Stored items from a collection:
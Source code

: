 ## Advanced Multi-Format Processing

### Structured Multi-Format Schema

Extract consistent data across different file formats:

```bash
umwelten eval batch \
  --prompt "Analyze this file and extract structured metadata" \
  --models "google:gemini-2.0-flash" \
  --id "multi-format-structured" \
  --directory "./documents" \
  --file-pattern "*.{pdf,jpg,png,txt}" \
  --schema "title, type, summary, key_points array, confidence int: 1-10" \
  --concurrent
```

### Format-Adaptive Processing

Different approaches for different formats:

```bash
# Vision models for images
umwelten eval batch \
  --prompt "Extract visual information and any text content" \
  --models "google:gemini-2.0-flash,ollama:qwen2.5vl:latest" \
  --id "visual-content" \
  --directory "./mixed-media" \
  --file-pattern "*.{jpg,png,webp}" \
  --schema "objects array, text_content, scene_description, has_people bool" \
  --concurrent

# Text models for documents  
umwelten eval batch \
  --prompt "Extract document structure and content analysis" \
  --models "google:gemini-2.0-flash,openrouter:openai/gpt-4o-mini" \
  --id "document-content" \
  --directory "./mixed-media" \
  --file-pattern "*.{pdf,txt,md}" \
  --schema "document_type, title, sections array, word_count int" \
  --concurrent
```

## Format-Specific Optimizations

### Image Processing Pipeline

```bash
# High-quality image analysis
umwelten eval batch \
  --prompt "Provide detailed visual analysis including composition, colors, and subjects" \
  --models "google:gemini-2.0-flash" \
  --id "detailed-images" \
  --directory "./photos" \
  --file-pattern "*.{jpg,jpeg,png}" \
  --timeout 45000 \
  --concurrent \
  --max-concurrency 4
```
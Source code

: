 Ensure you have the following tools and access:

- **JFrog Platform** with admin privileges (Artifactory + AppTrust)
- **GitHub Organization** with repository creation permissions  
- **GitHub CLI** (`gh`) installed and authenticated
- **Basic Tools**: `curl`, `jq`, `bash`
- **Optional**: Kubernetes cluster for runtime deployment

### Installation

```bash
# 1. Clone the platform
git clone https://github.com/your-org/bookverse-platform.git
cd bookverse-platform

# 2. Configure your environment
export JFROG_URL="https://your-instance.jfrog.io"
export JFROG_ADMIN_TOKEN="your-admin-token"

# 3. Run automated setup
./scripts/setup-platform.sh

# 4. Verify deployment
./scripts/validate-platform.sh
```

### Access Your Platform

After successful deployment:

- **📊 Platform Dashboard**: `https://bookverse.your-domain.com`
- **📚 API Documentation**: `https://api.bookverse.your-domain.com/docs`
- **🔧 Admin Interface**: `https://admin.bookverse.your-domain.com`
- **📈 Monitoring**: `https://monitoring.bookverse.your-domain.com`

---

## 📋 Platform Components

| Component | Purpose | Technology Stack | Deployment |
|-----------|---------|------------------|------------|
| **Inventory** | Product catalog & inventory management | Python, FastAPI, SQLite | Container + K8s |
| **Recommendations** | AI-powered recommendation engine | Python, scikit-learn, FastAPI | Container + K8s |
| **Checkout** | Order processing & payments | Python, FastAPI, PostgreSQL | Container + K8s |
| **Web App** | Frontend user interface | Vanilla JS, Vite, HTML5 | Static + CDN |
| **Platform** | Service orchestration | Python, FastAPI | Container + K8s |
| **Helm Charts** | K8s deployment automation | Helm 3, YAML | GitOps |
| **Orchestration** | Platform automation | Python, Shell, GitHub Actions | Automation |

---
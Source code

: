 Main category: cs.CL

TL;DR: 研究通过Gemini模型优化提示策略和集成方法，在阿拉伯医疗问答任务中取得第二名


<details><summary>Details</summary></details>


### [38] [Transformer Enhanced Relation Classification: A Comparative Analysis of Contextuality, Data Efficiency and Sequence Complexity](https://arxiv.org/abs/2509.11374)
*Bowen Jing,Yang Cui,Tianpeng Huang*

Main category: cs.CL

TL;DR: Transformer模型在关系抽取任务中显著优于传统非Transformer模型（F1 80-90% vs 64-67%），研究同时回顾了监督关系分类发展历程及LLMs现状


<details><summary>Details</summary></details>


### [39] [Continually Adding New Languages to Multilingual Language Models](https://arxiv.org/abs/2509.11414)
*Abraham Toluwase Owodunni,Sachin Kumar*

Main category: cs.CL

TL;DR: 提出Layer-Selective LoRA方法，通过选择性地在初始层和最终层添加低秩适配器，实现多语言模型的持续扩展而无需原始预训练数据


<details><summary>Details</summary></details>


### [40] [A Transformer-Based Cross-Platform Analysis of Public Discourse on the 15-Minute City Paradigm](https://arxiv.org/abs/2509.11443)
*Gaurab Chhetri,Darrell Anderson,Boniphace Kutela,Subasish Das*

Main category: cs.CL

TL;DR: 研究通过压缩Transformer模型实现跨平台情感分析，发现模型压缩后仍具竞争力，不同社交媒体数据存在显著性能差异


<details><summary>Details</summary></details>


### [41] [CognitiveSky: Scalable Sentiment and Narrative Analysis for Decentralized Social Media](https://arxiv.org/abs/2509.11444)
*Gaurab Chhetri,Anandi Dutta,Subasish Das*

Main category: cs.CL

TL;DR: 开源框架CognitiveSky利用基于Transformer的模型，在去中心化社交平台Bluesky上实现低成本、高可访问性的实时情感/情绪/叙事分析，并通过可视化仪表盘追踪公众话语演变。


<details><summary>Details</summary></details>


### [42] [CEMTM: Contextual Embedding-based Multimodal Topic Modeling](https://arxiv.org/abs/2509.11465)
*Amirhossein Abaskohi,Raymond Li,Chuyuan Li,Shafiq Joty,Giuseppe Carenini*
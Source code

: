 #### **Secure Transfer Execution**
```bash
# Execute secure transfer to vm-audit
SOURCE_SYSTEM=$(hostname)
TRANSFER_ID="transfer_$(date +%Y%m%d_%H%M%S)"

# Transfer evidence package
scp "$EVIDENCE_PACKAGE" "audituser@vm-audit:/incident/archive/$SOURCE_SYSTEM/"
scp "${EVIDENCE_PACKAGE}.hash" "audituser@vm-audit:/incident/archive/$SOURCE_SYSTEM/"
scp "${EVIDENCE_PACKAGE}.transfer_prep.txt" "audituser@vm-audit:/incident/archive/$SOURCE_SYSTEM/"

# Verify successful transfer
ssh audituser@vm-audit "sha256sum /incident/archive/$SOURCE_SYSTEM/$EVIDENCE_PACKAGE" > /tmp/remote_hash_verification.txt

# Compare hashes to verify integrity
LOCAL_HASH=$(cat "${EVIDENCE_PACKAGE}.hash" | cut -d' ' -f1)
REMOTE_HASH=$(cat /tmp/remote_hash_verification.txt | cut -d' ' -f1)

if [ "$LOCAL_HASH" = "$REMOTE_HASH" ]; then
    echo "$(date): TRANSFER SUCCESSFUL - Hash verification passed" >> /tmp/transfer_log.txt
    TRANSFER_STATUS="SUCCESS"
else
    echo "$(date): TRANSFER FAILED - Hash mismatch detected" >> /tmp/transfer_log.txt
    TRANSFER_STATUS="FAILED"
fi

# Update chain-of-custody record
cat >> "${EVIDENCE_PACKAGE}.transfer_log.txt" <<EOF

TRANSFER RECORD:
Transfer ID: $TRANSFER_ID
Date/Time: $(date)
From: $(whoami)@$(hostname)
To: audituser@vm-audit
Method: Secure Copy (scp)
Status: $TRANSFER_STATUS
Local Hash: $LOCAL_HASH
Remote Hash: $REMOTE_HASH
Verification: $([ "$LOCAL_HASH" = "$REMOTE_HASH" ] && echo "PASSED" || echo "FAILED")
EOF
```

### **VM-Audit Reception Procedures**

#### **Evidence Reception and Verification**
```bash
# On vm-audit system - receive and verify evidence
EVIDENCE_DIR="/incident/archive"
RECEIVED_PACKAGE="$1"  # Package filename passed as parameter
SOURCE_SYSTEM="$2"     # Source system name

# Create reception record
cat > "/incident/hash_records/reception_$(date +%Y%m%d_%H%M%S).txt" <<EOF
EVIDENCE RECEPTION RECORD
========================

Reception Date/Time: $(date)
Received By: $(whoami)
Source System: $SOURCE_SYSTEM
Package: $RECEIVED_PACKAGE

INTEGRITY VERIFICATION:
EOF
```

TASK ITEM:
Search the lines above for the string "different" and copy each line that has it.

RESULT OF THIS TASK:
Extract consistent data across different file formats:
Different approaches for different formats:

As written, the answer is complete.